(Pictures paired with source code)
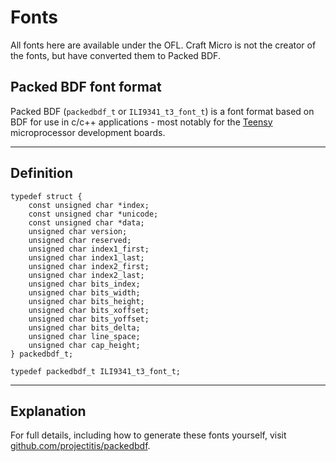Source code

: # Fonts

All fonts here are available under the OFL. Craft Micro is not the creator of the fonts, but have converted them to Packed BDF.

## Packed BDF font format

Packed BDF (`packedbdf_t` or `ILI9341_t3_font_t`) is a font format based on BDF for use in c/c++ applications - most notably for the [Teensy](https://www.pjrc.com/teensy/) microprocessor development boards.

---
## Definition
```
typedef struct {
	const unsigned char *index;
	const unsigned char *unicode;
	const unsigned char *data;
	unsigned char version;
	unsigned char reserved;
	unsigned char index1_first;
	unsigned char index1_last;
	unsigned char index2_first;
	unsigned char index2_last;
	unsigned char bits_index;
	unsigned char bits_width;
	unsigned char bits_height;
	unsigned char bits_xoffset;
	unsigned char bits_yoffset;
	unsigned char bits_delta;
	unsigned char line_space;
	unsigned char cap_height;
} packedbdf_t;

typedef packedbdf_t ILI9341_t3_font_t;
```
---
## Explanation

For full details, including how to generate these fonts yourself, visit [github.com/projectitis/packedbdf](https://github.com/projectitis/packedbdf).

TASK TO CARRY OUT | Reproduce each line of the records above, exactly and without pictures.

WRITTEN ANSWER |
Source code

: # Fonts

All fonts here are available under the OFL. Craft Micro is not the creator of the fonts, but have converted them to Packed BDF.

## Packed BDF font format

Packed BDF (`packedbdf_t` or `ILI9341_t3_font_t`) is a font format based on BDF for use in c/c++ applications - most notably for the [Teensy](https://www.pjrc.com/teensy/) microprocessor development boards.

---
## Definition
```
typedef struct {
	const unsigned char *index;
	const unsigned char *unicode;
	const unsigned char *data;
	unsigned char version;
	unsigned char reserved;
	unsigned char index1_first;
	unsigned char index1_last;
	unsigned char index2_first;
	unsigned char index2_last;
	unsigned char bits_index;
	unsigned char bits_width;
	unsigned char bits_height;
	unsigned char bits_xoffset;
	unsigned char bits_yoffset;
	unsigned char bits_delta;
	unsigned char line_space;
	unsigned char cap_height;
} packedbdf_t;

typedef packedbdf_t ILI9341_t3_font_t;
```
---
## Explanation

For full details, including how to generate these fonts yourself, visit [github.com/projectitis/packedbdf](https://github.com/projectitis/packedbdf).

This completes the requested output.